**Work instruction**. From the records below, copy each line that has the word "range" in it.

**Dataset**.
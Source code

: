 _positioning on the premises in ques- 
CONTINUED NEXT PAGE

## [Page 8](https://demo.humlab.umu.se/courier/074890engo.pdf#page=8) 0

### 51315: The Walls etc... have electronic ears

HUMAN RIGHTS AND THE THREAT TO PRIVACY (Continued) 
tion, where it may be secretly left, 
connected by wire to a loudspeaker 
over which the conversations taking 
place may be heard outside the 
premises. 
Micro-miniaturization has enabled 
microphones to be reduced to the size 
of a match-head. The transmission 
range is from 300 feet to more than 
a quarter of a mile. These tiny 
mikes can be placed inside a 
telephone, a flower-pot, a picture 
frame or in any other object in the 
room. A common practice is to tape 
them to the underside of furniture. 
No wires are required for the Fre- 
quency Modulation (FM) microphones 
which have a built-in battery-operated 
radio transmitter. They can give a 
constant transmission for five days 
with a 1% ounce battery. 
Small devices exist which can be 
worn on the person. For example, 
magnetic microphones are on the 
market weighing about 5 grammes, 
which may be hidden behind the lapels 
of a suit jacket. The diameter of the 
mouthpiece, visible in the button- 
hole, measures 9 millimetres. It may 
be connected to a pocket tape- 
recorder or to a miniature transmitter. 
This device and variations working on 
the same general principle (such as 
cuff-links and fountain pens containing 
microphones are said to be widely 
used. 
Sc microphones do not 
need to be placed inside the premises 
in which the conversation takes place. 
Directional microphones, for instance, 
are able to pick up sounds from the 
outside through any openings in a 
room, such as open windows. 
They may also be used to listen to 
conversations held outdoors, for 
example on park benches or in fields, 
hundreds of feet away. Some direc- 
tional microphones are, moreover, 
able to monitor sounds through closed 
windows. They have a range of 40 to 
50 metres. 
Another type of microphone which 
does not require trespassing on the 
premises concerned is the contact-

**Output for this task**.
range is from 300 feet to more than 
windows. They have a range of 40 to 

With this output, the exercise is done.